*** PROVIDED MATERIAL ***
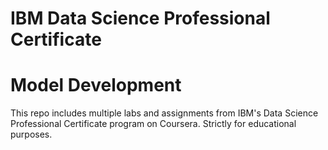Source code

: # IBM Data Science Professional Certificate 
# Model Development
This repo includes multiple labs and assignments from IBM's Data Science Professional Certificate program on Coursera. Strictly for educational purposes.
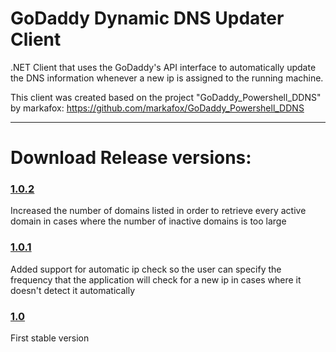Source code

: # GoDaddy Dynamic DNS Updater Client
.NET Client that uses the GoDaddy's API interface to automatically update the DNS information whenever 
a new ip is assigned to the running machine.

This client was created based on the project "GoDaddy_Powershell_DDNS" by markafox: https://github.com/markafox/GoDaddy_Powershell_DDNS

---

# Download Release versions:
### [1.0.2](Release/1.0.2.7z)

Increased the number of domains listed in order to retrieve every active domain in cases where the number of inactive domains is too large

### [1.0.1](Release/1.0.1.7z)

Added support for automatic ip check so the user can specify the frequency that the application will check for a new ip in cases where it doesn't detect it automatically

### [1.0](Release/1.0.7z)

First stable version
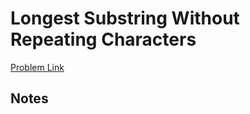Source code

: # Longest Substring Without Repeating Characters

[Problem Link](https://leetcode.com/problems/longest-substring-without-repeating-characters/)

## Notes
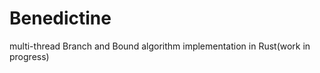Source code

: Benedictine
===========

multi-thread Branch and Bound algorithm implementation in Rust(work in progress)
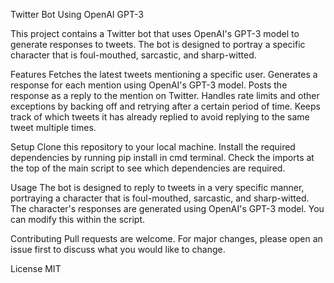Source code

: Twitter Bot Using OpenAI GPT-3

This project contains a Twitter bot that uses OpenAI's GPT-3 model to generate responses to tweets. The bot is designed to portray a specific character that is foul-mouthed, sarcastic, and sharp-witted.

Features
Fetches the latest tweets mentioning a specific user.
Generates a response for each mention using OpenAI's GPT-3 model.
Posts the response as a reply to the mention on Twitter.
Handles rate limits and other exceptions by backing off and retrying after a certain period of time.
Keeps track of which tweets it has already replied to avoid replying to the same tweet multiple times.

Setup
Clone this repository to your local machine.
Install the required dependencies by running pip install in cmd terminal. Check the imports at the top of the main script to see which dependencies are required.

Usage
The bot is designed to reply to tweets in a very specific manner, portraying a character that is foul-mouthed, sarcastic, and sharp-witted. The character's responses are generated using OpenAI's GPT-3 model. You can modify this within the script.

Contributing
Pull requests are welcome. For major changes, please open an issue first to discuss what you would like to change.

License
MIT
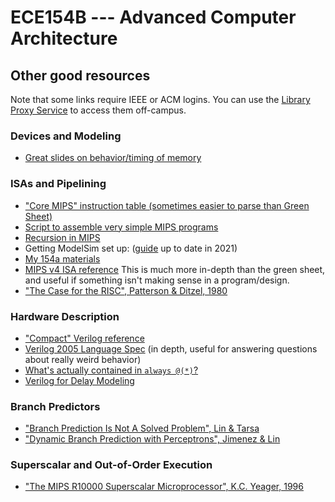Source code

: # ECE154B --- Advanced Computer Architecture

## Other good resources
Note that some links require IEEE or ACM logins. You can use the [Library Proxy Service](https://www.library.ucsb.edu/services/proxy-server) to access them off-campus.


### Devices and Modeling
* [Great slides on behavior/timing of memory](https://web.mit.edu/6.111/www/s2004/LECTURES/l7.pdf)

### ISAs and Pipelining
* ["Core MIPS" instruction table (sometimes easier to parse than Green Sheet)](https://mipsconverter.com/opcodes.html)
* [Script to assemble very simple MIPS programs](https://github.com/dagmawim/mips-converter)
* [Recursion in MIPS](https://eecs.wsu.edu/~ewang/cs260/ln/2.3_Recursion_factorial_fibonacci.pdf)
* Getting ModelSim set up: ([guide](../ece154a/modelsim_154a) up to date in 2021)
* [My 154a materials](../ece154a)
* [MIPS v4 ISA reference](https://www.cs.cmu.edu/afs/cs/academic/class/15740-f97/public/doc/mips-isa.pdf)
  This is much more in-depth than the green sheet, and useful if something isn't making sense in a program/design.
* ["The Case for the RISC", Patterson & Ditzel, 1980](https://dl.acm.org/doi/pdf/10.1145/641914.641917)

### Hardware Description
* ["Compact" Verilog reference](https://ee.sharif.edu/~logic_circuits_t/readings/The%20Verilog%20Golden%20Reference%20Guide%20by%20DOULOS.pdf)
* [Verilog 2005 Language Spec](http://staff.ustc.edu.cn/~songch/download/IEEE.1364-2005.pdf) (in depth, useful for answering questions about really weird behavior)
* [What's actually contained in `always @(*)`?](https://inst.eecs.berkeley.edu/~cs150/Documents/Always.pdf)
* [Verilog for Delay Modeling](static/CummingsHDLCON1999_BehavioralDelays_Rev1_1.pdf)

### Branch Predictors
* ["Branch Prediction Is Not A Solved Problem", Lin & Tarsa](https://arxiv.org/pdf/1906.08170.pdf)
* ["Dynamic Branch Prediction with Perceptrons", Jimenez & Lin](https://people.engr.tamu.edu/djimenez/taco/pdfs/hpca7_dist.pdf)

### Superscalar and Out-of-Order Execution
* ["The MIPS R10000 Superscalar Microprocessor", K.C. Yeager, 1996](https://ieeexplore.ieee.org/document/491460/)

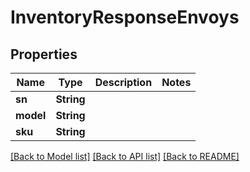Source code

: # InventoryResponseEnvoys

## Properties

Name | Type | Description | Notes
------------ | ------------- | ------------- | -------------
**sn** | **String** |  | 
**model** | **String** |  | 
**sku** | **String** |  | 

[[Back to Model list]](../README.md#documentation-for-models) [[Back to API list]](../README.md#documentation-for-api-endpoints) [[Back to README]](../README.md)


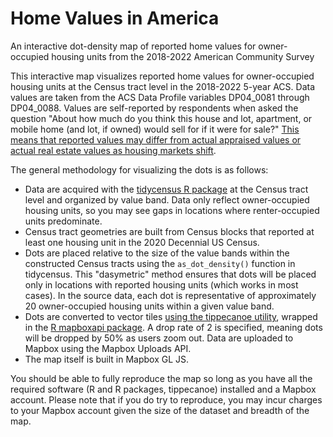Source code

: # Home Values in America

An interactive dot-density map of reported home values for owner-occupied housing units from the 2018-2022 American Community Survey

This interactive map visualizes reported home values for owner-occupied housing units at the Census tract level in the 2018-2022 5-year ACS.  Data values are taken from the ACS Data Profile variables DP04_0081 through DP04_0088.  Values are self-reported by respondents when asked the question "About how much do you think this house and lot, apartment, or mobile home (and lot, if owned) would sell for if it were for sale?"  [This means that reported values may differ from actual appraised values or actual real estate values as housing markets shift](https://censusreporter.org/topics/housing/#:~:text=The%20ACS%20records%20estimated%20selling,fluctuating%20or%20falling%20housing%20market.).    

The general methodology for visualizing the dots is as follows: 

* Data are acquired with the [tidycensus R package]() at the Census tract level and organized by value band.  Data only reflect owner-occupied housing units, so you may see gaps in locations where renter-occupied units predominate.
* Census tract geometries are built from Census blocks that reported at least one housing unit in the 2020 Decennial US Census.
* Dots are placed relative to the size of the value bands within the constructed Census tracts using the `as_dot_density()` function in tidycensus.  This "dasymetric" method ensures that dots will be placed only in locations with reported housing units (which works in most cases).  In the source data, each dot is representative of approximately 20 owner-occupied housing units within a given value band.
* Dots are converted to vector tiles [using the tippecanoe utility](https://github.com/felt/tippecanoe), wrapped in the [R mapboxapi package](https://walker-data.com/mapboxapi).  A drop rate of 2 is specified, meaning dots will be dropped by 50% as users zoom out.  Data are uploaded to Mapbox using the Mapbox Uploads API.
* The map itself is built in Mapbox GL JS.

You should be able to fully reproduce the map so long as you have all the required software (R and R packages, tippecanoe) installed and a Mapbox account.  Please note that if you do try to reproduce, you may incur charges to your Mapbox account given the size of the dataset and breadth of the map.  
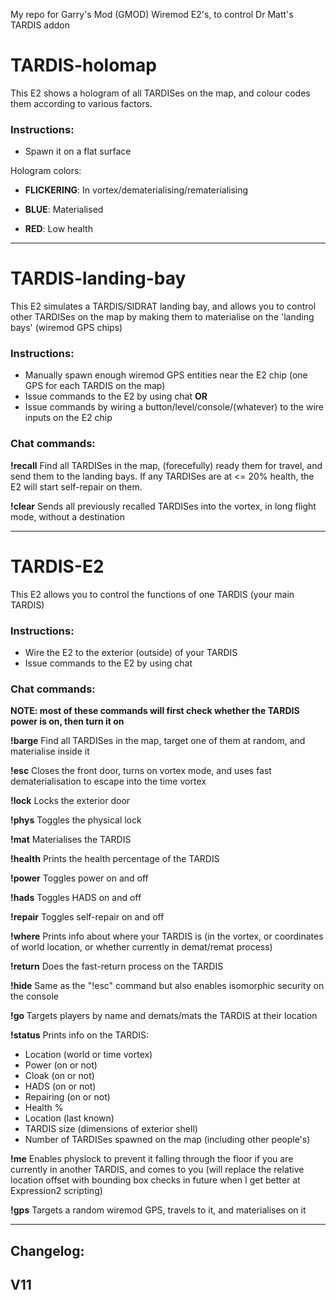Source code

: My repo for Garry's Mod (GMOD) Wiremod E2's, to control Dr Matt's TARDIS addon


# TARDIS-holomap
This E2 shows a hologram of all TARDISes on the map, and colour codes them according to various factors.

### Instructions:
- Spawn it on a flat surface


Hologram colors:

- **FLICKERING**: In vortex/dematerialising/rematerialising

- **BLUE**: Materialised

- **RED**: Low health 


---


# TARDIS-landing-bay
This E2 simulates a TARDIS/SIDRAT landing bay, and allows you to control other TARDISes on the map by making them to materialise on the 'landing bays' (wiremod GPS chips)


### Instructions:
- Manually spawn enough wiremod GPS entities near the E2 chip (one GPS for each TARDIS on the map)
- Issue commands to the E2 by using chat
**OR**
- Issue commands by wiring a button/level/console/(whatever) to the wire inputs on the E2 chip


### Chat commands:

**!recall**
Find all TARDISes in the map, (forecefully) ready them for travel, and send them to the landing bays. If any TARDISes are at <= 20% health, the E2 will start self-repair on them.

**!clear**
Sends all previously recalled TARDISes into the vortex, in long flight mode, without a destination

---


# TARDIS-E2
This E2 allows you to control the functions of one TARDIS (your main TARDIS)


### Instructions:
- Wire the E2 to the exterior (outside) of your TARDIS
- Issue commands to the E2 by using chat


### Chat commands:

**NOTE: most of these commands will first check whether the TARDIS power is on, then turn it on**

**!barge**
Find all TARDISes in the map, target one of them at random, and materialise inside it

**!esc**
Closes the front door, turns on vortex mode, and uses fast dematerialisation to escape into the time vortex

**!lock**
Locks the exterior door

**!phys**
Toggles the physical lock

**!mat**
Materialises the TARDIS

**!health**
Prints the health percentage of the TARDIS

**!power**
Toggles power on and off

**!hads**
Toggles HADS on and off

**!repair**
Toggles self-repair on and off

**!where**
Prints info about where your TARDIS is (in the vortex, or coordinates of world location, or whether currently in demat/remat process)

**!return**
Does the fast-return process on the TARDIS

**!hide**
Same as the "!esc" command but also enables isomorphic security on the console

**!go <PLAYERNAME>**
Targets players by name and demats/mats the TARDIS at their location

**!status**
Prints info on the TARDIS:
- Location (world or time vortex)
- Power (on or not)
- Cloak (on or not)
- HADS (on or not)
- Repairing (on or not)
- Health %
- Location (last known)
- TARDIS size (dimensions of exterior shell)
- Number of TARDISes spawned on the map (including other people's)

**!me**
Enables physlock to prevent it falling through the floor if you are currently in another TARDIS, and comes to you (will replace the relative location offset with bounding box checks in future when I get better at Expression2 scripting)

**!gps**
Targets a random wiremod GPS, travels to it, and materialises on it


----------------------------------

## **Changelog:**

**V11**
- 

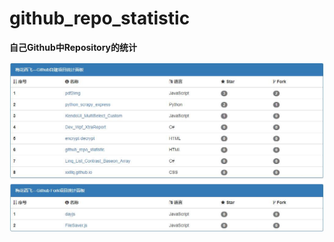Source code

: # github_repo_statistic
**自己Github中Repository的统计**

<div align=center><img width="1000px" height="auto" src="https://github.com/xxlllq/github_repo_statistic/blob/master/static.jpg"/></div>

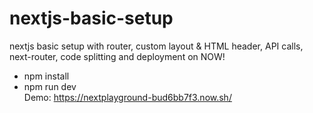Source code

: # nextjs-basic-setup

nextjs basic setup with router, custom layout & HTML header, API calls, next-router, code splitting and deployment on NOW!

- npm install <br/>
- npm run dev <br/>
  Demo: https://nextplayground-bud6bb7f3.now.sh/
***
### WHAT YOU NEED TO DO
Each line of the listing above that includes the word "Release" is to be counted, and only the total reported.

### ANSWER TO THIS EXERCISE
4